DATA PROVIDED —
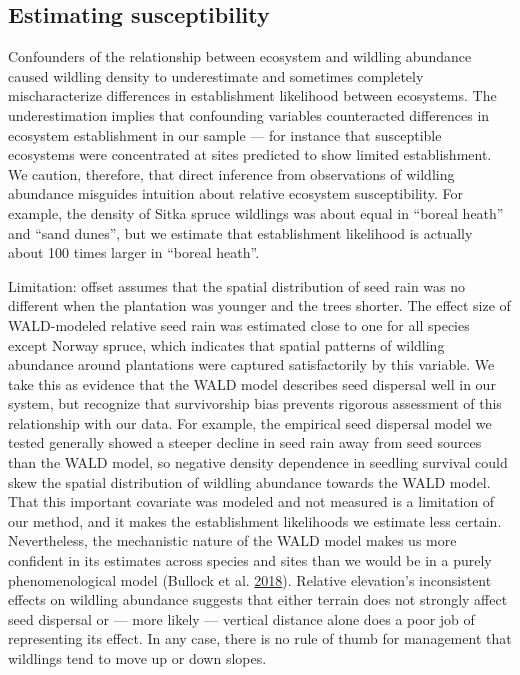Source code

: \documentclass[
]{article}
\begin{document}
\hypertarget{estimating-susceptibility}{%
\subsection{Estimating susceptibility}\label{estimating-susceptibility}}

Confounders of the relationship between ecosystem and wildling abundance caused wildling density to underestimate and sometimes completely mischaracterize differences in establishment likelihood between ecosystems.
The underestimation implies that confounding variables counteracted differences in ecosystem establishment in our sample --- for instance that susceptible ecosystems were concentrated at sites predicted to show limited establishment.
We caution, therefore, that direct inference from observations of wildling abundance misguides intuition about relative ecosystem susceptibility.
For example, the density of Sitka spruce wildlings was about equal in ``boreal heath'' and ``sand dunes'', but we estimate that establishment likelihood is actually about 100 times larger in ``boreal heath''.

Limitation: offset assumes that the spatial distribution of seed rain was no different when the plantation was younger and the trees shorter.
The effect size of WALD-modeled relative seed rain was estimated close to one for all species except Norway spruce, which indicates that spatial patterns of wildling abundance around plantations were captured satisfactorily by this variable.
We take this as evidence that the WALD model describes seed dispersal well in our system, but recognize that survivorship bias prevents rigorous assessment of this relationship with our data.
For example, the empirical seed dispersal model we tested generally showed a steeper decline in seed rain away from seed sources than the WALD model, so negative density dependence in seedling survival could skew the spatial distribution of wildling abundance towards the WALD model.
That this important covariate was modeled and not measured is a limitation of our method, and it makes the establishment likelihoods we estimate less certain.
Nevertheless, the mechanistic nature of the WALD model makes us more confident in its estimates across species and sites than we would be in a purely phenomenological model (Bullock et al. \protect\hyperlink{ref-bullockAllDispersalFunctions2018}{2018}).
Relative elevation's inconsistent effects on wildling abundance suggests that either terrain does not strongly affect seed dispersal or --- more likely --- vertical distance alone does a poor job of representing its effect.
In any case, there is no rule of thumb for management that wildlings tend to move up or down slopes.
\end{document}
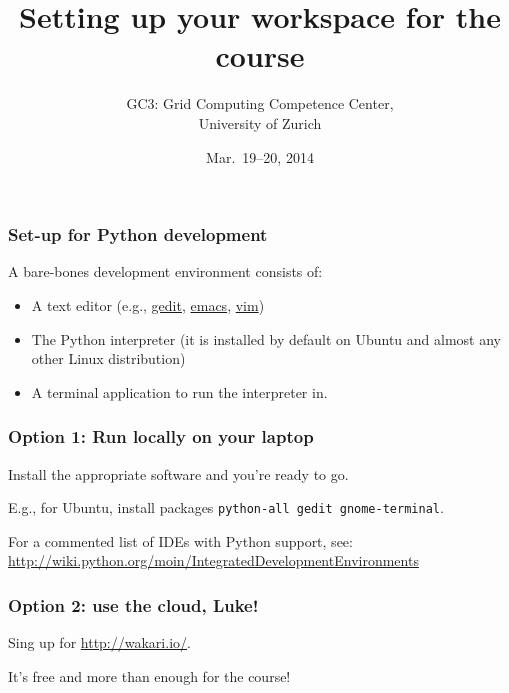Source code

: \documentclass[english,serif,mathserif,xcolor=pdftex,dvipsnames,table]{beamer}
\title[Set-up]{%
  Setting up your workspace for the course
}
\author[GC3]{%
  GC3: Grid Computing Competence Center, \\
  University of Zurich
}
\date{Mar.~19--20, 2014}
\begin{document}
\maketitle


\begin{frame}
  \frametitle{Set-up for Python development}
  A bare-bones development environment consists of:
  \begin{itemize}
  \item A text editor (e.g.,
    \href{http://en.wikipedia.org/wiki/Gedit}{gedit},
    \href{http://hide1713.wordpress.com/2009/01/30/setup-perfect-python-environment-in-emacs/}{emacs},
    \href{http://blog.dispatched.ch/2009/05/24/vim-as-python-ide/}{vim})
  \item The Python interpreter (it is installed by default on
    Ubuntu and almost any other Linux distribution)
  \item A terminal application to run the interpreter in.
  \end{itemize}
\end{frame}


\begin{frame}[fragile]
  \frametitle{Option 1: Run locally on your laptop}

  Install the appropriate software and you're ready to go.

  \+
  E.g., for Ubuntu, install packages \texttt{python-all gedit gnome-terminal}.

  \+ For a commented list of {IDEs} with Python support, see:
  {\footnotesize
    \url{http://wiki.python.org/moin/IntegratedDevelopmentEnvironments}}
\end{frame}


\begin{frame}
  \frametitle{Option 2: use the cloud, Luke!}

  Sing up for \url{http://wakari.io/}.

  \+
  It's free and more than enough for the course!
\end{frame}
\end{document}
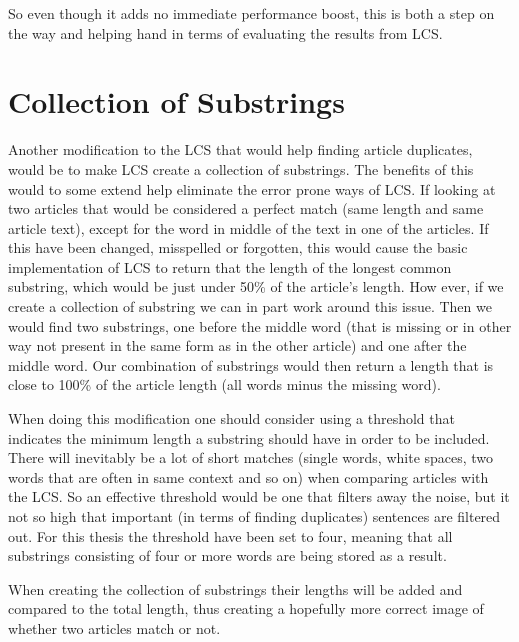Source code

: So even though it adds no immediate performance boost, this is both a step on the way and helping hand in terms of evaluating the results from LCS.

\section{Collection of Substrings}
Another modification to the LCS that would help finding article duplicates, would be to make LCS create a collection of substrings. The benefits of this would to some extend help eliminate the error prone ways of LCS. If looking at two articles that would be considered a perfect match (same length and same article text), except for the word in middle of the text in one of the articles. If this have been changed, misspelled or forgotten, this would cause the basic implementation of LCS to return that the length of the longest common substring, which would be just under 50\% of the article's length. How ever, if we create a collection of substring we can in part work around this issue. Then we would find two substrings, one before the middle word (that is missing or in other way not present in the same form as in the other article) and one after the middle word. Our combination of substrings would then return a length that is close to 100\% of the article length (all words minus the missing word).

When doing this modification one should consider using a threshold that indicates the minimum length a substring should have in order to be included. There will inevitably be a lot of short matches (single words, white spaces, two words that are often in same context and so on) when comparing articles with the LCS. So an effective threshold would be one that filters away the noise, but it not so high that important (in terms of finding duplicates) sentences are filtered out. For this thesis the threshold have been set to four, meaning that all substrings consisting of four or more words are being stored as a result.

When creating the collection of substrings their lengths will be added and compared to the total length, thus creating a hopefully more correct image of whether two articles match or not.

TASK INSTRUCTIONS —
Output the listing above exactly as it stands; no picture should appear.

THE ANSWER —
Source code

: \documentclass[
]{article}
\begin{document}
\hypertarget{estimating-susceptibility}{%
\subsection{Estimating susceptibility}\label{estimating-susceptibility}}

Confounders of the relationship between ecosystem and wildling abundance caused wildling density to underestimate and sometimes completely mischaracterize differences in establishment likelihood between ecosystems.
The underestimation implies that confounding variables counteracted differences in ecosystem establishment in our sample --- for instance that susceptible ecosystems were concentrated at sites predicted to show limited establishment.
We caution, therefore, that direct inference from observations of wildling abundance misguides intuition about relative ecosystem susceptibility.
For example, the density of Sitka spruce wildlings was about equal in ``boreal heath'' and ``sand dunes'', but we estimate that establishment likelihood is actually about 100 times larger in ``boreal heath''.

Limitation: offset assumes that the spatial distribution of seed rain was no different when the plantation was younger and the trees shorter.
The effect size of WALD-modeled relative seed rain was estimated close to one for all species except Norway spruce, which indicates that spatial patterns of wildling abundance around plantations were captured satisfactorily by this variable.
We take this as evidence that the WALD model describes seed dispersal well in our system, but recognize that survivorship bias prevents rigorous assessment of this relationship with our data.
For example, the empirical seed dispersal model we tested generally showed a steeper decline in seed rain away from seed sources than the WALD model, so negative density dependence in seedling survival could skew the spatial distribution of wildling abundance towards the WALD model.
That this important covariate was modeled and not measured is a limitation of our method, and it makes the establishment likelihoods we estimate less certain.
Nevertheless, the mechanistic nature of the WALD model makes us more confident in its estimates across species and sites than we would be in a purely phenomenological model (Bullock et al. \protect\hyperlink{ref-bullockAllDispersalFunctions2018}{2018}).
Relative elevation's inconsistent effects on wildling abundance suggests that either terrain does not strongly affect seed dispersal or --- more likely --- vertical distance alone does a poor job of representing its effect.
In any case, there is no rule of thumb for management that wildlings tend to move up or down slopes.
\end{document}
Source code

: \documentclass[english,serif,mathserif,xcolor=pdftex,dvipsnames,table]{beamer}
\title[Set-up]{%
  Setting up your workspace for the course
}
\author[GC3]{%
  GC3: Grid Computing Competence Center, \\
  University of Zurich
}
\date{Mar.~19--20, 2014}
\begin{document}
\maketitle


\begin{frame}
  \frametitle{Set-up for Python development}
  A bare-bones development environment consists of:
  \begin{itemize}
  \item A text editor (e.g.,
    \href{http://en.wikipedia.org/wiki/Gedit}{gedit},
    \href{http://hide1713.wordpress.com/2009/01/30/setup-perfect-python-environment-in-emacs/}{emacs},
    \href{http://blog.dispatched.ch/2009/05/24/vim-as-python-ide/}{vim})
  \item The Python interpreter (it is installed by default on
    Ubuntu and almost any other Linux distribution)
  \item A terminal application to run the interpreter in.
  \end{itemize}
\end{frame}


\begin{frame}[fragile]
  \frametitle{Option 1: Run locally on your laptop}

  Install the appropriate software and you're ready to go.

  \+
  E.g., for Ubuntu, install packages \texttt{python-all gedit gnome-terminal}.

  \+ For a commented list of {IDEs} with Python support, see:
  {\footnotesize
    \url{http://wiki.python.org/moin/IntegratedDevelopmentEnvironments}}
\end{frame}


\begin{frame}
  \frametitle{Option 2: use the cloud, Luke!}

  Sing up for \url{http://wakari.io/}.

  \+
  It's free and more than enough for the course!
\end{frame}
\end{document}
Source code

: So even though it adds no immediate performance boost, this is both a step on the way and helping hand in terms of evaluating the results from LCS.

\section{Collection of Substrings}
Another modification to the LCS that would help finding article duplicates, would be to make LCS create a collection of substrings. The benefits of this would to some extend help eliminate the error prone ways of LCS. If looking at two articles that would be considered a perfect match (same length and same article text), except for the word in middle of the text in one of the articles. If this have been changed, misspelled or forgotten, this would cause the basic implementation of LCS to return that the length of the longest common substring, which would be just under 50\% of the article's length. How ever, if we create a collection of substring we can in part work around this issue. Then we would find two substrings, one before the middle word (that is missing or in other way not present in the same form as in the other article) and one after the middle word. Our combination of substrings would then return a length that is close to 100\% of the article length (all words minus the missing word).

When doing this modification one should consider using a threshold that indicates the minimum length a substring should have in order to be included. There will inevitably be a lot of short matches (single words, white spaces, two words that are often in same context and so on) when comparing articles with the LCS. So an effective threshold would be one that filters away the noise, but it not so high that important (in terms of finding duplicates) sentences are filtered out. For this thesis the threshold have been set to four, meaning that all substrings consisting of four or more words are being stored as a result.

When creating the collection of substrings their lengths will be added and compared to the total length, thus creating a hopefully more correct image of whether two articles match or not.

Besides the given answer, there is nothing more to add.